Australia’s largest supermarket chain and leading fuel retailer have unveiled the first of about 250 Caltex Woolworths Metro stores slated to open over the next few years under a long-term supply agreement.
The first pilot store, in Sydney’s North Ryde, carries about 2500 packaged grocery products as well as food to eat now, such as sandwiches and salads, and food to eat later, including fruit, vegetables, meat and prepared meals.
The stores, a mini Woolworths Metro in a Caltex service station, are designed to appeal to time-poor customers who can shop for food and fuel on the way to or from work.
“We’re disrupting the experience a customer typically has had when they come to a service station,” said Caltex’s executive general manager of convenience retail, Joanne Taylor.
“As Australians lead busier lives, people need to meet their needs as quickly as possible and as easily as possible, so to be able to pull in off the road and pick up food for now or food for later is an important need state that we can tap into,” she told The Australian Financial Review.
The co-branded Metro stores are key to the success of Caltex’s strategy to reduce its reliance on fuel retailing by growing its convenience retail business, which also includes a chain of more than 50 Foodary outlets.
Caltex was originally forecasting a $120 million to $150 million increase in earnings from convenience retailing by 2023. However, after a 47 per cent drop in convenience earnings to $85 million in the June half, Caltex conceded in August the target would not be met and has yet to set new targets.
The agreement with Caltex is also a key part of Woolworths’ strategy to build a $1 billion a year grocery wholesale business supplying strategic partners such as Caltex, Marley Spoon and Foodbank and independent retailers such as ‘mom and pop’ stores.
Woolworths signed a long-term wholesale supply agreement with Caltex in July last year, five months before selling its fuel retailing business to EG Group for $1.7 billion.
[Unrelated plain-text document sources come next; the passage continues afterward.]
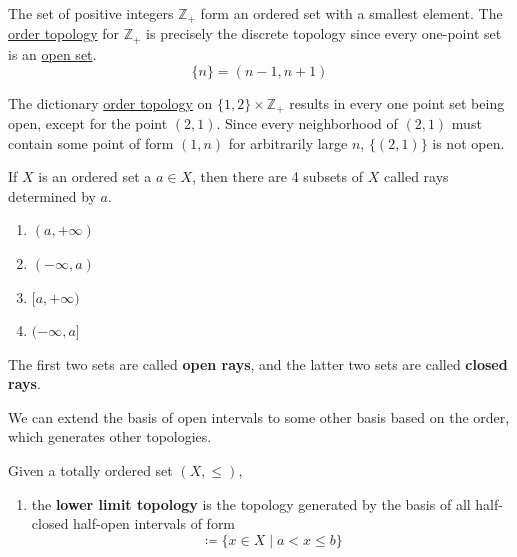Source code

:   \begin{example}
    \label{ex:positive-integers}
    The set of positive integers $\mathbb{Z}_+$ form an ordered set with a smallest element. The \hyperref[def:order-topology]{order topology} for $\mathbb{Z}_+$ is precisely the discrete topology since every one-point set is an \hyperref[def:open-set]{open set}. 
    \begin{equation}
      \{n\} = (n-1, n+1)
    \end{equation}
  \end{example}

  \begin{example}
    \label{ex:two-copies-of-positive-integers}
    The dictionary \hyperref[def:order-topology]{order topology} on $\{1, 2\} \times \mathbb{Z}_+$ results in every one point set being open, except for the point $(2, 1)$. Since every neighborhood of $(2,1)$ must contain some point of form $(1, n)$ for arbitrarily large $n$, $\{(2,1)\}$ is not open. 
  \end{example}

  \begin{definition}
    \label{def:open-and-closed-rays}
    If $X$ is an ordered set a $a \in X$, then there are 4 subsets of $X$ called rays determined by $a$. 
    \begin{enumerate}
      \item $(a, +\infty)$ 
      \item $(-\infty, a)$
      \item $[a, +\infty)$
      \item $(-\infty, a]$
    \end{enumerate}
    The first two sets are called \textbf{open rays}, and the latter two sets are called \textbf{closed rays}. 
  \end{definition}

  We can extend the basis of open intervals to some other basis based on the order, which generates other topologies. 

  \begin{example}
    \label{ex:lower-upper-limit-topology}
    Given a totally ordered set $(X, \leq)$, 
    \begin{enumerate}
      \item the \textbf{lower limit topology} is the topology generated by the basis of all half-closed half-open intervals of form 
      \begin{equation}
        [a, b) \coloneqq \{ x \in X \mid a \leq x < b \}
      \end{equation}
      \item the \textbf{upper limit topology} is the topology generated by the basis of all half-open half-closed intervals of form 
      \begin{equation}
        (a, b] \coloneqq \{ x \in X \mid a < x \leq b \}
      \end{equation}
    \end{enumerate}
  \end{example}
Under the agreement, Woolworths and Caltex planned to establish Metro stores in as many as 250 Caltex sites over six years, with 50 sites to open within two years, while also supplying about 700 Caltex sites.
Ms Taylor said the 250-store target was intact but the target for 50 stores in two years was unlikely to be met because of the time taken for Caltex to buy back franchised sites and get supply chains right.
A second Caltex Woolworths Metro pilot will launch in Kingsford in NSW later this month and between five and 10 stores are expected to open in calendar 2020.
All the stores are operated by Caltex, which will pay Woolworths a royalty to use the Metro brand. Customers will also be able to earn Woolworths Everyday Rewards points and receive 4¢ a litre off fuel purchases.
“We’ll use the results of those [pilots] to ensure we are getting the right returns … to inform the future rollout,” Ms Taylor said.
Woolworths and Caltex’s renewed focus on convenience comes at a time when BP is also expanding its food offer after signing a partnership with David Jones, which will supply prepared meals and gourmet groceries to selected BP sites.
Ms Taylor and Woolworths general manager wholesale and convenience Ian McDonald said the convenience sector was growing at a faster rate than food and groceries and there was room in the market for all players.
“We believe we’re disrupting the convenience experience and in turn that’s going to grow the opportunity – we welcome others in the industry seeking to do the same thing, together we’ll change the expectations of customers,” Ms Taylor said.